Interestingly, the patients in this study, whose nutritional status recovered (from GPS 1–2 to GPS 0) during their preoperative therapy exhibited as favorable a prognosis as those who maintained a normal nutrition status (GPS 0) (Fig. 3). Those patients might have received nutrition intervention influencing systemic inflammation preoperatively, but they did not necessarily show favorable treatment efficacy in pathological findings or CA19-9 alteration (Supplemental Table 2). In short, systemic inflammation did not correspond to therapeutic efficacy proven by a conventional biomarker or pathological findings. Therefore, a novel intervention targeting systemic inflammatory status potentially extends postoperative survival, especially for patients with preoperative malnutrition [43]. A novel molecular-targeting drug, such as anti-IL-6 or TNF-b antibody, was evaluated recently in a clinical trial for patients with cancer-induced cachexia [44]. In another trial, the oral nutritional supplementation of eicosapentaenoic acid or L-carnitine showed positive effects in patients with systemic-inflammation [45]. A combination therapy of these agents with conventional chemo-/radiotherapy might provide survival benefit from CS for patients with an elevated GPS.

This study also indicated that an elevated GPS is significantly associated with the absence of adjuvant therapy. A preoperative elevated GPS is associated with a high risk of postoperative complications and might impair activities of daily living [46]. Those systemic conditions lack tolerance to systemic chemotherapy, which would negatively affect overall survival after CS. There are various inflammation-based nutritional scoring systems based on nutritional, inflammatory and immunological factors; however, which system is the most useful and beneficial for patients with PA is still being debated. In this study, the CONUT score was found to be a significant prognostic factor in the univariate analysis, but the survival difference was not significant, compared with that in the GPS analysis. In essence, Kanda et al. found that a low preoperative PNI is an independent risk factor for perioperative complications and a significant predictor of poor survival for patients with pancreatic or gastric cancer [47, 48]. Previous studies also found that a high CONUT score can predict poor prognosis in patients with esophageal and colorectal cancer [49, 50]. However, the PNI and CONUT do not include the CRP value. Accurate assessment of systemic inflammatory status is indispensable to evaluate cachectic status in patients with PA. Prior to our study, Ikuta et al. presented supportive data indicating the prognostic importance of the preoperative modified GPS in patients with UR-PA undergoing CS [19].

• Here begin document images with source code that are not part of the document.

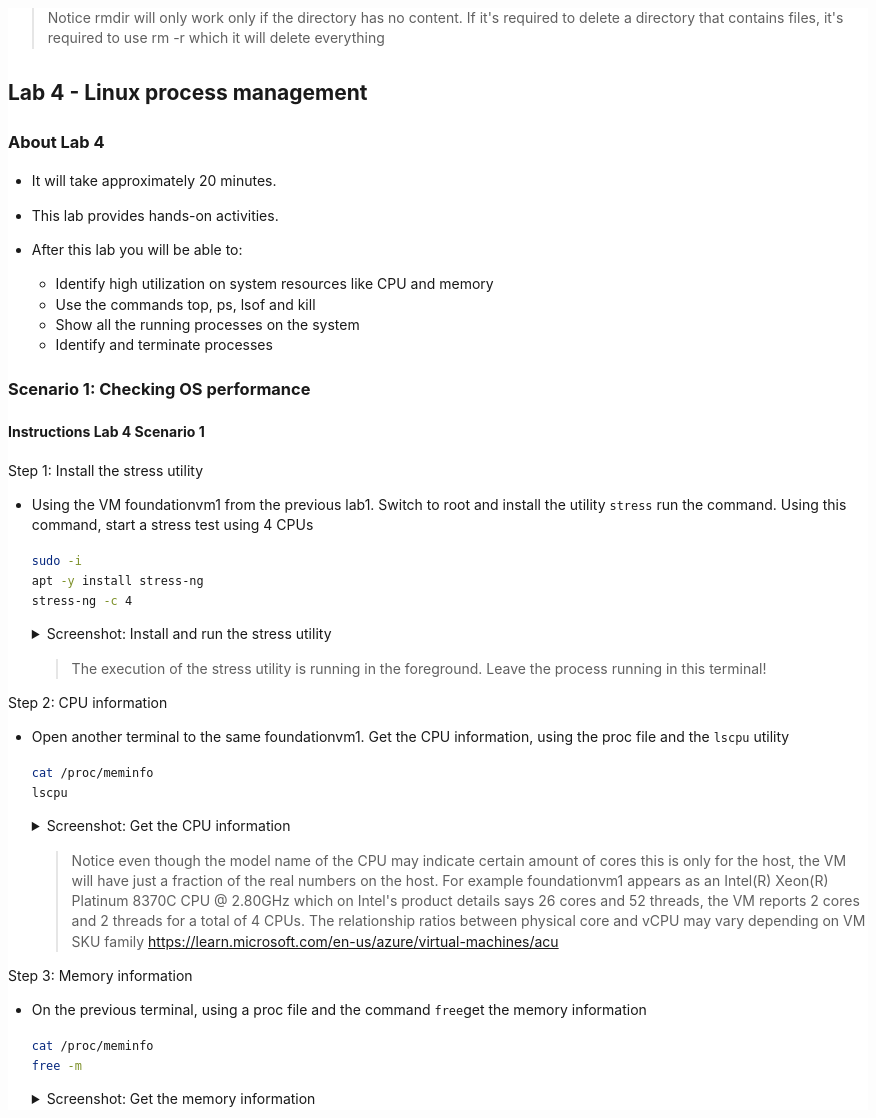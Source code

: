   > Notice rmdir will only work only if the directory has no content. If it's required to delete a directory that contains files, it's required to use rm -r which it will delete everything

## Lab 4 - Linux process management

### About Lab 4

- It will take approximately 20 minutes.
- This lab provides hands-on activities.
- After this lab you will be able to:

  - Identify high utilization on system resources like CPU and memory
  - Use the commands top, ps, lsof and kill
  - Show all the running processes on the system
  - Identify and terminate processes

### Scenario 1: Checking OS performance

#### Instructions Lab 4 Scenario 1

Step 1: Install the stress utility
- Using the VM foundationvm1 from the previous lab1. Switch to root and install the utility ```stress``` run the command. Using this command, start a stress test using 4 CPUs
  ``` bash
  sudo -i 
  apt -y install stress-ng
  stress-ng -c 4
  ```
  <details><summary>Screenshot: Install and run the stress utility</summary></details>

  > The execution of the stress utility is running in the foreground. Leave the process running in this terminal!

Step 2: CPU information
- Open another terminal to the same foundationvm1. Get the CPU information, using the proc file and the ```lscpu``` utility
  ``` bash
  cat /proc/meminfo
  lscpu
  ```
  <details><summary>Screenshot: Get the CPU information</summary></details>

  > Notice even though the model name of the CPU may indicate certain amount of cores this is only for the host, the VM will have just a fraction of the real numbers on the host. For example foundationvm1 appears as an Intel(R) Xeon(R) Platinum 8370C CPU @ 2.80GHz which on Intel's product details says 26 cores and 52 threads, the VM reports 2 cores and 2 threads for a total of 4 CPUs. The relationship ratios between physical core and vCPU may vary depending on VM SKU family https://learn.microsoft.com/en-us/azure/virtual-machines/acu

Step 3: Memory information
- On the previous terminal, using a proc file and the command ```free```get the memory information
  ``` bash
  cat /proc/meminfo
  free -m
  ```
  <details><summary>Screenshot: Get the memory information</summary></details>
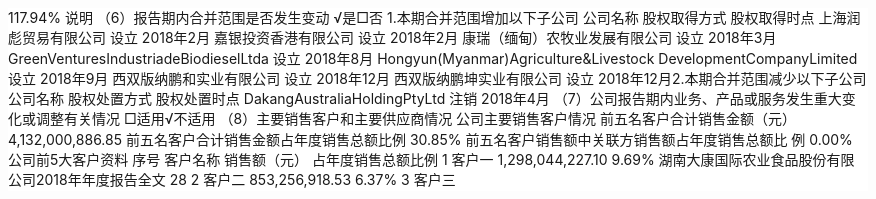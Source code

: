 117.94%
说明
（6）报告期内合并范围是否发生变动
√是□否
1.本期合并范围增加以下子公司
公司名称
股权取得方式
股权取得时点
上海润彪贸易有限公司
设立
2018年2月
嘉银投资香港有限公司
设立
2018年2月
康瑞（缅甸）农牧业发展有限公司
设立
2018年3月
GreenVenturesIndustriadeBiodieselLtda
设立
2018年8月
Hongyun(Myanmar)Agriculture&Livestock
DevelopmentCompanyLimited
设立
2018年9月
西双版纳鹏和实业有限公司
设立
2018年12月
西双版纳鹏坤实业有限公司
设立
2018年12月2.本期合并范围减少以下子公司
公司名称
股权处置方式
股权处置时点
DakangAustraliaHoldingPtyLtd
注销
2018年4月
（7）公司报告期内业务、产品或服务发生重大变化或调整有关情况
□适用√不适用
（8）主要销售客户和主要供应商情况
公司主要销售客户情况
前五名客户合计销售金额（元）
4,132,000,886.85
前五名客户合计销售金额占年度销售总额比例
30.85%
前五名客户销售额中关联方销售额占年度销售总额比
例
0.00%
公司前5大客户资料
序号
客户名称
销售额（元）
占年度销售总额比例
1
客户一
1,298,044,227.10
9.69%
湖南大康国际农业食品股份有限公司2018年年度报告全文
28
2
客户二
853,256,918.53
6.37%
3
客户三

This study had several limitations. First, the results were based on retrospective data from a single-center study, including confounding factors and selection bias. For the purpose of this study, the cohort consisted only of patients who underwent CS after a favorable response to non-surgical treatments; therefore, this cohort did not represent all UR-PA patients. To evaluate the utility of GPS in all UR-PA patients, patients who receive chemo-/radiotherapy without any surgical treatment should be included. Second, the number of patients was small, although it would be difficult to collect a large number of patients prospectively, who undergo successful CS for initially UR-PA. Third, the nutritional support during preoperative treatment did not follow a strict protocol; therefore, this bias potentially influenced the preoperative inflammation-based nutrition status and survival difference. Fourth, the indication was not strictly controlled because of the retrospective nature of the study. Fifth, the heterogeneity of the chemotherapeutic agents and regimens of preoperative therapy can influence the survival of patients with UR-PA.

In conclusion, an elevated GPS before surgery was a significant indicator of poor survival and an independent factor of a worse prognosis in patients with UR-PA who underwent multimodality treatment and subsequent CS. A novel therapy targeting the systemic inflammatory-based nutritional status could emphasize the benefit of CS for patients with an elevated GPS.